Two local telecoms companies could be fined tens of thousands after a watchdog ruled that they failed to manage 999 services properly, potentially posing a "life-threatening risk" to the public.
The Jersey Competition Regulatory Authority yesterday issued a Final Decision that in early 2020, JT and Sure’s 999 services failed “multiple times.”
Across January to April 2020, the Authority said that failures in 999/112 services had affected all citizens in Jersey. On all but one occasion when Sure made a report, there was a failure to notify the Authority of the incidents, a breach of the operators’ licence conditions.
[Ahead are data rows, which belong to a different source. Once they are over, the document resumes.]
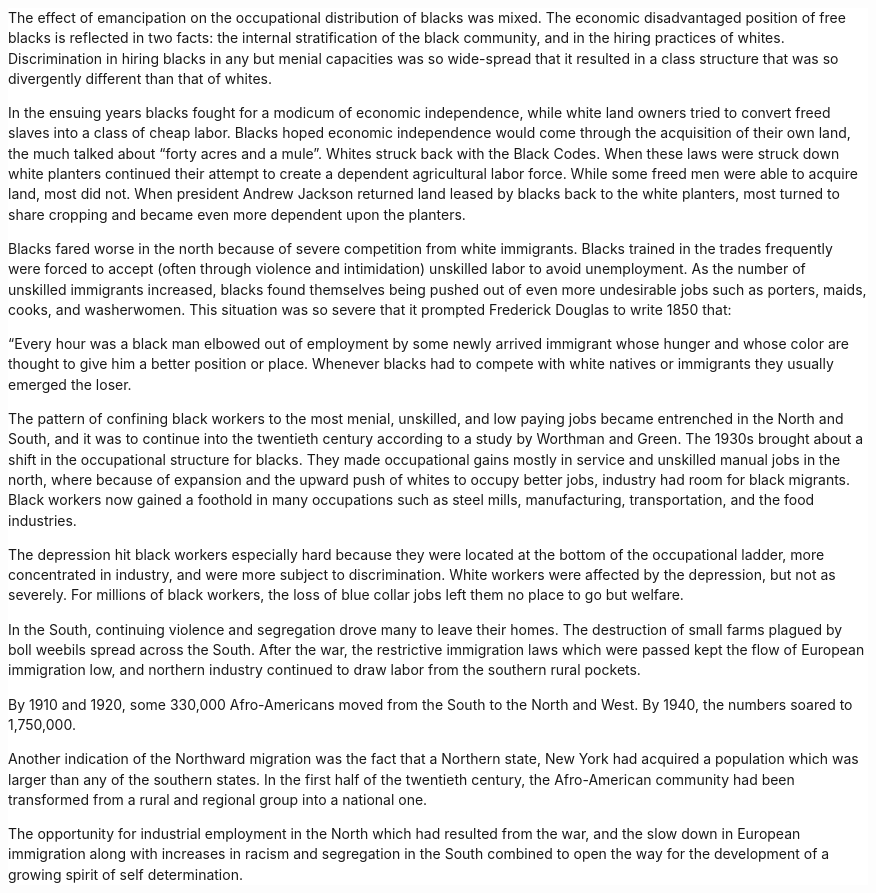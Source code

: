   The effect of emancipation on the occupational distribution of blacks was mixed. The economic disadvantaged position of free blacks is reflected in two facts: the internal stratification of the black community, and in the hiring practices of whites. Discrimination in hiring blacks in any but menial capacities was so wide-spread that it resulted in a class structure that was so divergently different than that of whites.
 </p>
 <p>
  In the ensuing years blacks fought for a modicum of economic independence, while white land owners tried to convert freed slaves into a class of cheap labor. Blacks hoped economic independence would come through the acquisition of their own land, the much talked about “forty acres and a mule”. Whites struck back with the Black Codes. When these laws were struck down white planters continued their attempt to create a dependent agricultural labor force. While some freed men were able to acquire land, most did not. When president Andrew Jackson returned land leased by blacks back to the white planters, most turned to share cropping and became even more dependent upon the planters.
 </p>
 <p>
  Blacks fared worse in the north because of severe competition from white immigrants. Blacks trained in the trades frequently were forced to accept (often through violence and intimidation) unskilled labor to avoid unemployment. As the number of unskilled immigrants increased, blacks found themselves being pushed out of even more undesirable jobs such as porters, maids, cooks, and washerwomen. This situation was so severe that it prompted Frederick Douglas to write 1850 that:
 </p>
 <p>
  “Every hour was a black man elbowed out of employment by some newly arrived immigrant whose hunger and whose color are thought to give him a better position or place. Whenever blacks had to compete with white natives or immigrants they usually emerged the loser.
 </p>
 <p>
  The pattern of confining black workers to the most menial, unskilled, and low paying jobs became entrenched in the North and South, and it was to continue into the twentieth century according to a study by Worthman and Green. The 1930s brought about a shift in the occupational structure for blacks. They made occupational gains mostly in service and unskilled manual jobs in the north, where because of expansion and the upward push of whites to occupy better jobs, industry had room for black migrants. Black workers now gained a foothold in many occupations such as steel mills, manufacturing, transportation, and the food industries.
 </p>
 <p>
  The depression hit black workers especially hard because they were located at the bottom of the occupational ladder, more concentrated in industry, and were more subject to discrimination. White workers were affected by the depression, but not as severely. For millions of black workers, the loss of blue collar jobs left them no place to go but welfare.
 </p>
 <p>
  In the South, continuing violence and segregation drove many to leave their homes. The destruction of small farms plagued by boll weebils spread across the South. After the war, the restrictive immigration laws which were passed kept the flow of European immigration low, and northern industry continued to draw labor from the southern rural pockets.
 </p>
 <p>
  By 1910 and 1920, some 330,000 Afro-Americans moved from the South to the North and West. By 1940, the numbers soared to 1,750,000.
 </p>
 <p>
  Another indication of the Northward migration was the fact that a Northern state, New York had acquired a population which was larger than any of the southern states. In the first half of the twentieth century, the Afro-American community had been transformed from a rural and regional group into a national one.
 </p>
 <p>
  The opportunity for industrial employment in the North which had resulted from the war, and the slow down in European immigration along with increases in racism and segregation in the South combined to open the way for the development of a growing spirit of self determination.
 </p>
 <p>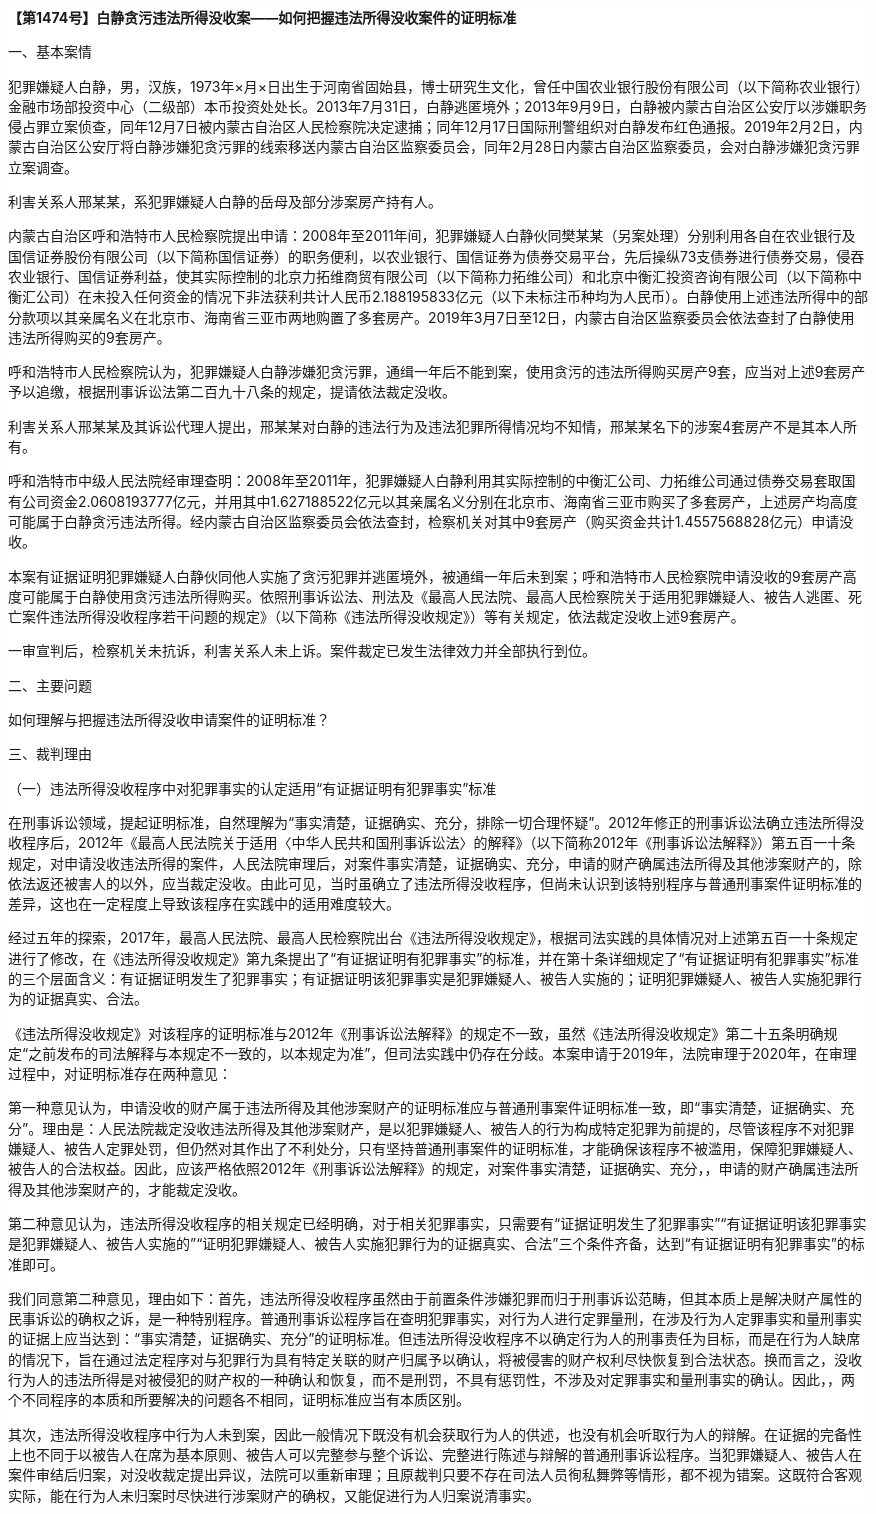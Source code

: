**【第1474号】白静贪污违法所得没收案——如何把握违法所得没收案件的证明标准**

一、基本案情

犯罪嫌疑人白静，男，汉族，1973年×月×日出生于河南省固始县，博士研究生文化，曾任中国农业银行股份有限公司（以下简称农业银行）金融市场部投资中心（二级部）本币投资处处长。2013年7月31日，白静逃匿境外；2013年9月9日，白静被内蒙古自治区公安厅以涉嫌职务侵占罪立案侦查，同年12月7日被内蒙古自治区人民检察院决定逮捕；同年12月17日国际刑警组织对白静发布红色通报。2019年2月2日，内蒙古自治区公安厅将白静涉嫌犯贪污罪的线索移送内蒙古自治区监察委员会，同年2月28日内蒙古自治区监察委员，会对白静涉嫌犯贪污罪立案调查。

利害关系人邢某某，系犯罪嫌疑人白静的岳母及部分涉案房产持有人。

内蒙古自治区呼和浩特市人民检察院提出申请：2008年至2011年间，犯罪嫌疑人白静伙同樊某某（另案处理）分别利用各自在农业银行及国信证券股份有限公司（以下简称国信证券）的职务便利，以农业银行、国信证券为债券交易平台，先后操纵73支债券进行债券交易，侵吞农业银行、国信证券利益，使其实际控制的北京力拓维商贸有限公司（以下简称力拓维公司）和北京中衡汇投资咨询有限公司（以下简称中衡汇公司）在未投入任何资金的情况下非法获利共计人民币2.188195833亿元（以下未标注币种均为人民币）。白静使用上述违法所得中的部分款项以其亲属名义在北京市、海南省三亚市两地购置了多套房产。2019年3月7日至12日，内蒙古自治区监察委员会依法查封了白静使用违法所得购买的9套房产。

呼和浩特市人民检察院认为，犯罪嫌疑人白静涉嫌犯贪污罪，通缉一年后不能到案，使用贪污的违法所得购买房产9套，应当对上述9套房产予以追缴，根据刑事诉讼法第二百九十八条的规定，提请依法裁定没收。

利害关系人邢某某及其诉讼代理人提出，邢某某对白静的违法行为及违法犯罪所得情况均不知情，邢某某名下的涉案4套房产不是其本人所有。

呼和浩特市中级人民法院经审理查明：2008年至2011年，犯罪嫌疑人白静利用其实际控制的中衡汇公司、力拓维公司通过债券交易套取国有公司资金2.0608193777亿元，并用其中1.627188522亿元以其亲属名义分别在北京市、海南省三亚市购买了多套房产，上述房产均高度可能属于白静贪污违法所得。经内蒙古自治区监察委员会依法查封，检察机关对其中9套房产（购买资金共计1.4557568828亿元）申请没收。

本案有证据证明犯罪嫌疑人白静伙同他人实施了贪污犯罪并逃匿境外，被通缉一年后未到案；呼和浩特市人民检察院申请没收的9套房产高度可能属于白静使用贪污违法所得购买。依照刑事诉讼法、刑法及《最高人民法院、最高人民检察院关于适用犯罪嫌疑人、被告人逃匿、死亡案件违法所得没收程序若干问题的规定》（以下简称《违法所得没收规定》）等有关规定，依法裁定没收上述9套房产。

一审宣判后，检察机关未抗诉，利害关系人未上诉。案件裁定已发生法律效力并全部执行到位。

二、主要问题

如何理解与把握违法所得没收申请案件的证明标准？

三、裁判理由

（一）违法所得没收程序中对犯罪事实的认定适用“有证据证明有犯罪事实”标准

在刑事诉讼领域，提起证明标准，自然理解为“事实清楚，证据确实、充分，排除一切合理怀疑”。2012年修正的刑事诉讼法确立违法所得没收程序后，2012年《最高人民法院关于适用〈中华人民共和国刑事诉讼法〉的解释》（以下简称2012年《刑事诉讼法解释》）第五百一十条规定，对申请没收违法所得的案件，人民法院审理后，对案件事实清楚，证据确实、充分，申请的财产确属违法所得及其他涉案财产的，除依法返还被害人的以外，应当裁定没收。由此可见，当时虽确立了违法所得没收程序，但尚未认识到该特别程序与普通刑事案件证明标准的差异，这也在一定程度上导致该程序在实践中的适用难度较大。

经过五年的探索，2017年，最高人民法院、最高人民检察院出台《违法所得没收规定》，根据司法实践的具体情况对上述第五百一十条规定进行了修改，在《违法所得没收规定》第九条提出了“有证据证明有犯罪事实”的标准，并在第十条详细规定了“有证据证明有犯罪事实”标准的三个层面含义：有证据证明发生了犯罪事实；有证据证明该犯罪事实是犯罪嫌疑人、被告人实施的；证明犯罪嫌疑人、被告人实施犯罪行为的证据真实、合法。

《违法所得没收规定》对该程序的证明标准与2012年《刑事诉讼法解释》的规定不一致，虽然《违法所得没收规定》第二十五条明确规定“之前发布的司法解释与本规定不一致的，以本规定为准”，但司法实践中仍存在分歧。本案申请于2019年，法院审理于2020年，在审理过程中，对证明标准存在两种意见：

第一种意见认为，申请没收的财产属于违法所得及其他涉案财产的证明标准应与普通刑事案件证明标准一致，即“事实清楚，证据确实、充分”。理由是：人民法院裁定没收违法所得及其他涉案财产，是以犯罪嫌疑人、被告人的行为构成特定犯罪为前提的，尽管该程序不对犯罪嫌疑人、被告人定罪处罚，但仍然对其作出了不利处分，只有坚持普通刑事案件的证明标准，才能确保该程序不被滥用，保障犯罪嫌疑人、被告人的合法权益。因此，应该严格依照2012年《刑事诉讼法解释》的规定，对案件事实清楚，证据确实、充分，，申请的财产确属违法所得及其他涉案财产的，才能裁定没收。

第二种意见认为，违法所得没收程序的相关规定已经明确，对于相关犯罪事实，只需要有“证据证明发生了犯罪事实”“有证据证明该犯罪事实是犯罪嫌疑人、被告人实施的”“证明犯罪嫌疑人、被告人实施犯罪行为的证据真实、合法”三个条件齐备，达到“有证据证明有犯罪事实”的标准即可。

我们同意第二种意见，理由如下：首先，违法所得没收程序虽然由于前置条件涉嫌犯罪而归于刑事诉讼范畴，但其本质上是解决财产属性的民事诉讼的确权之诉，是一种特别程序。普通刑事诉讼程序旨在查明犯罪事实，对行为人进行定罪量刑，在涉及行为人定罪事实和量刑事实的证据上应当达到：“事实清楚，证据确实、充分”的证明标准。但违法所得没收程序不以确定行为人的刑事责任为目标，而是在行为人缺席的情况下，旨在通过法定程序对与犯罪行为具有特定关联的财产归属予以确认，将被侵害的财产权利尽快恢复到合法状态。换而言之，没收行为人的违法所得是对被侵犯的财产权的一种确认和恢复，而不是刑罚，不具有惩罚性，不涉及对定罪事实和量刑事实的确认。因此，，两个不同程序的本质和所要解决的问题各不相同，证明标准应当有本质区别。

其次，违法所得没收程序中行为人未到案，因此一般情况下既没有机会获取行为人的供述，也没有机会听取行为人的辩解。在证据的完备性上也不同于以被告人在席为基本原则、被告人可以完整参与整个诉讼、完整进行陈述与辩解的普通刑事诉讼程序。当犯罪嫌疑人、被告人在案件审结后归案，对没收裁定提出异议，法院可以重新审理；且原裁判只要不存在司法人员徇私舞弊等情形，都不视为错案。这既符合客观实际，能在行为人未归案时尽快进行涉案财产的确权，又能促进行为人归案说清事实。
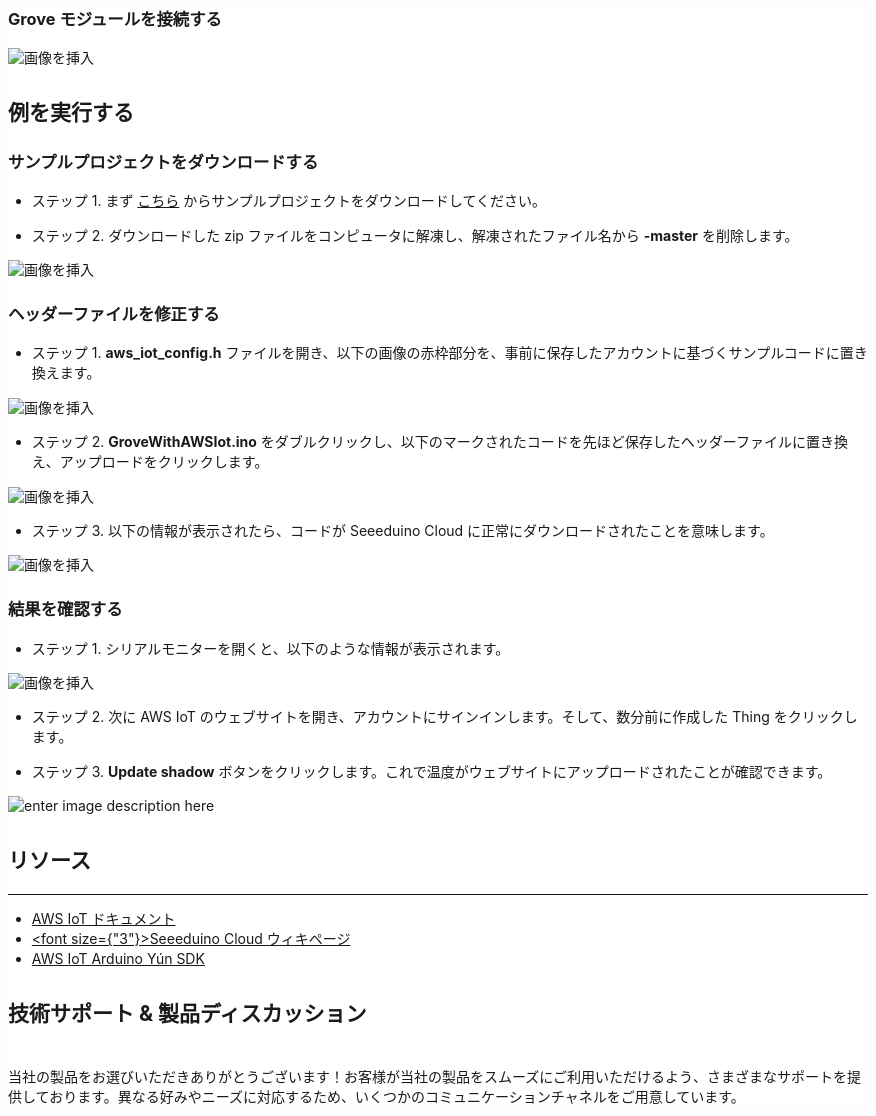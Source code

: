 ### Grove モジュールを接続する

![画像を挿入](https://files.seeedstudio.com/wiki/Seeeduino_Cloud_and_Grove_IoT_Starter_Kit_Powered_by_AWS/img/Seeeduino_Cloud_and_Grove_IoT_Starter_Kit_Powered_by_AWS_set_up_arduino_yun_on_windows_hardware_connection.png)

例を実行する
------------

### サンプルプロジェクトをダウンロードする

- ステップ 1. まず [こちら](https://github.com/Lee-Kevin/10.GroveWithAWSIot/) からサンプルプロジェクトをダウンロードしてください。

- ステップ 2. ダウンロードした zip ファイルをコンピュータに解凍し、解凍されたファイル名から **-master** を削除します。

![画像を挿入](https://files.seeedstudio.com/wiki/Seeeduino_Cloud_and_Grove_IoT_Starter_Kit_Powered_by_AWS/img/Seeeduino_Cloud_and_Grove_IoT_Starter_Kit_Powered_by_AWS_open_example_sketch.png)

### ヘッダーファイルを修正する

- ステップ 1. **aws_iot_config.h** ファイルを開き、以下の画像の赤枠部分を、事前に保存したアカウントに基づくサンプルコードに置き換えます。

![画像を挿入](https://files.seeedstudio.com/wiki/Seeeduino_Cloud_and_Grove_IoT_Starter_Kit_Powered_by_AWS/img/Seeeduino_Cloud_and_Grove_IoT_Starter_Kit_Powered_by_AWS_run_example_replace_header_file.png)

- ステップ 2. **GroveWithAWSIot.ino** をダブルクリックし、以下のマークされたコードを先ほど保存したヘッダーファイルに置き換え、アップロードをクリックします。

![画像を挿入](https://files.seeedstudio.com/wiki/Seeeduino_Cloud_and_Grove_IoT_Starter_Kit_Powered_by_AWS/img/Seeeduino_Cloud_and_Grove_IoT_Starter_Kit_Powered_by_AWS_run_example_select_serial_port.png)

- ステップ 3. 以下の情報が表示されたら、コードが Seeeduino Cloud に正常にダウンロードされたことを意味します。

![画像を挿入](https://files.seeedstudio.com/wiki/Seeeduino_Cloud_and_Grove_IoT_Starter_Kit_Powered_by_AWS/img/Seeeduino_Cloud_and_Grove_IoT_Starter_Kit_Powered_by_AWS_run_example_upload_complete.png)

### 結果を確認する

- ステップ 1. シリアルモニターを開くと、以下のような情報が表示されます。

![画像を挿入](https://files.seeedstudio.com/wiki/Seeeduino_Cloud_and_Grove_IoT_Starter_Kit_Powered_by_AWS/img/Seeeduino_Cloud_and_Grove_IoT_Starter_Kit_Powered_by_AWS_run_example_view_result_in_serial_monitor.png)

- ステップ 2. 次に AWS IoT のウェブサイトを開き、アカウントにサインインします。そして、数分前に作成した Thing をクリックします。

- ステップ 3. **Update shadow** ボタンをクリックします。これで温度がウェブサイトにアップロードされたことが確認できます。

![enter image description here](https://files.seeedstudio.com/wiki/Seeeduino_Cloud_and_Grove_IoT_Starter_Kit_Powered_by_AWS/img/Seeeduino_Cloud_and_Grove_IoT_Starter_Kit_Powered_by_AWS_run_example_reopen_thing_and_update_shadow.png)

## リソース

---------

- [AWS IoT ドキュメント](http://aws.amazon.com/documentation/iot/)
- <a href="/ja/Seeeduino_Cloud" ><span><font size={"3"}>Seeeduino Cloud ウィキページ</font></span></a>
- [AWS IoT Arduino Yún SDK](https://github.com/aws/aws-iot-device-sdk-arduino-yun)

## 技術サポート & 製品ディスカッション

   <br />
 当社の製品をお選びいただきありがとうございます！お客様が当社の製品をスムーズにご利用いただけるよう、さまざまなサポートを提供しております。異なる好みやニーズに対応するため、いくつかのコミュニケーションチャネルをご用意しています。
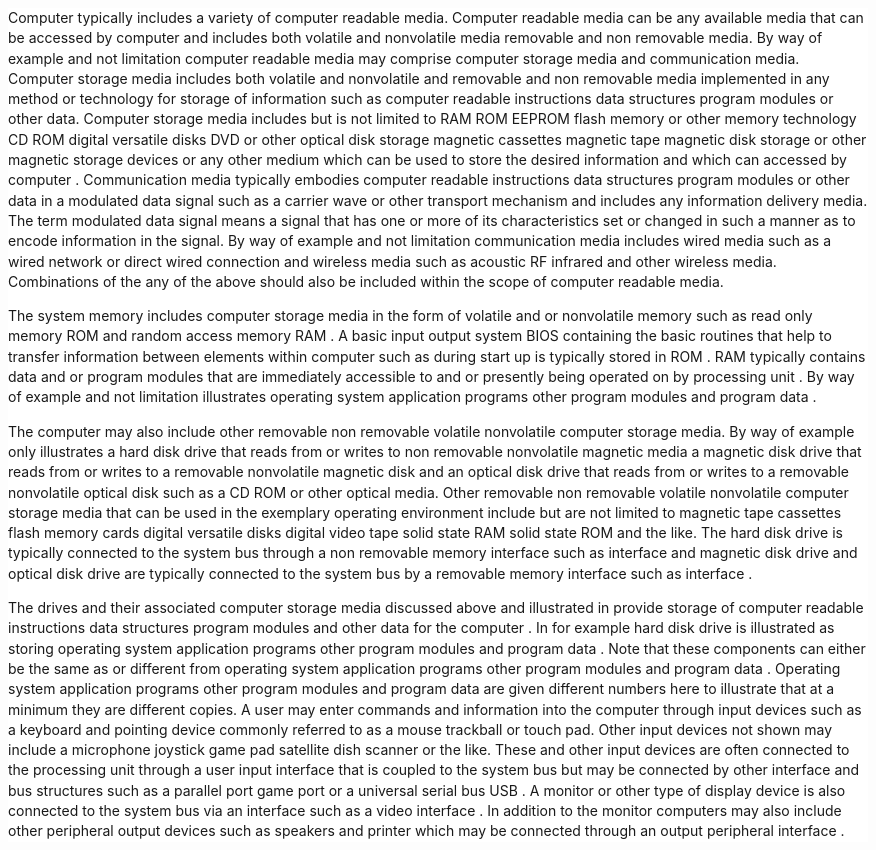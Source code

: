 Computer typically includes a variety of computer readable media. Computer readable media can be any available media that can be accessed by computer and includes both volatile and nonvolatile media removable and non removable media. By way of example and not limitation computer readable media may comprise computer storage media and communication media. Computer storage media includes both volatile and nonvolatile and removable and non removable media implemented in any method or technology for storage of information such as computer readable instructions data structures program modules or other data. Computer storage media includes but is not limited to RAM ROM EEPROM flash memory or other memory technology CD ROM digital versatile disks DVD or other optical disk storage magnetic cassettes magnetic tape magnetic disk storage or other magnetic storage devices or any other medium which can be used to store the desired information and which can accessed by computer . Communication media typically embodies computer readable instructions data structures program modules or other data in a modulated data signal such as a carrier wave or other transport mechanism and includes any information delivery media. The term modulated data signal means a signal that has one or more of its characteristics set or changed in such a manner as to encode information in the signal. By way of example and not limitation communication media includes wired media such as a wired network or direct wired connection and wireless media such as acoustic RF infrared and other wireless media. Combinations of the any of the above should also be included within the scope of computer readable media.

The system memory includes computer storage media in the form of volatile and or nonvolatile memory such as read only memory ROM and random access memory RAM . A basic input output system BIOS containing the basic routines that help to transfer information between elements within computer such as during start up is typically stored in ROM . RAM typically contains data and or program modules that are immediately accessible to and or presently being operated on by processing unit . By way of example and not limitation illustrates operating system application programs other program modules and program data .

The computer may also include other removable non removable volatile nonvolatile computer storage media. By way of example only illustrates a hard disk drive that reads from or writes to non removable nonvolatile magnetic media a magnetic disk drive that reads from or writes to a removable nonvolatile magnetic disk and an optical disk drive that reads from or writes to a removable nonvolatile optical disk such as a CD ROM or other optical media. Other removable non removable volatile nonvolatile computer storage media that can be used in the exemplary operating environment include but are not limited to magnetic tape cassettes flash memory cards digital versatile disks digital video tape solid state RAM solid state ROM and the like. The hard disk drive is typically connected to the system bus through a non removable memory interface such as interface and magnetic disk drive and optical disk drive are typically connected to the system bus by a removable memory interface such as interface .

The drives and their associated computer storage media discussed above and illustrated in provide storage of computer readable instructions data structures program modules and other data for the computer . In for example hard disk drive is illustrated as storing operating system application programs other program modules and program data . Note that these components can either be the same as or different from operating system application programs other program modules and program data . Operating system application programs other program modules and program data are given different numbers here to illustrate that at a minimum they are different copies. A user may enter commands and information into the computer through input devices such as a keyboard and pointing device commonly referred to as a mouse trackball or touch pad. Other input devices not shown may include a microphone joystick game pad satellite dish scanner or the like. These and other input devices are often connected to the processing unit through a user input interface that is coupled to the system bus but may be connected by other interface and bus structures such as a parallel port game port or a universal serial bus USB . A monitor or other type of display device is also connected to the system bus via an interface such as a video interface . In addition to the monitor computers may also include other peripheral output devices such as speakers and printer which may be connected through an output peripheral interface .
JT’s Call Handling Agent Infrastructure was cited as the cause of most of the six failures investigated, with two occasions of a complete outage where no one could phone 999 and four occasions where the States of Jersey Police had to field emergency calls.
Pictured: The Authority said the outages affected "all citizens in Jersey whether making calls from mobiles or a fixed line service."
The investigation concluded that JT “failed to manage and provide the public emergency call service with respect to their own customers” and “failed to notify the Authority of all the network issues that led to the failures.”
As a consequence, the Authority will be setting out regulatory contraventions and getting Operators to take action to minimise risk, as well as raising the standard of availability of 999 services.
Though the Authority says it will decide if there are any further penalties “at a later date", the law states that a maximum fine of up to 10% of a licensee’s turnover at the time of contravention can be applied.
Pictured: JT failed to inform the Authority of the outages on several occasions.
Tim Ringsdore, CEO of the Authority said: "Everyone who lives on, or visits Jersey relies on the 999/112 services being available if they need to get help in an emergency.
“These failures fell far short of the required standard, or what we expect of Jersey's licensed operators. Whilst a number of the problems were caused by JT's Call Handling Agent, Sure and other licensed operators also failed to meet their obligations in relation to the 999 service."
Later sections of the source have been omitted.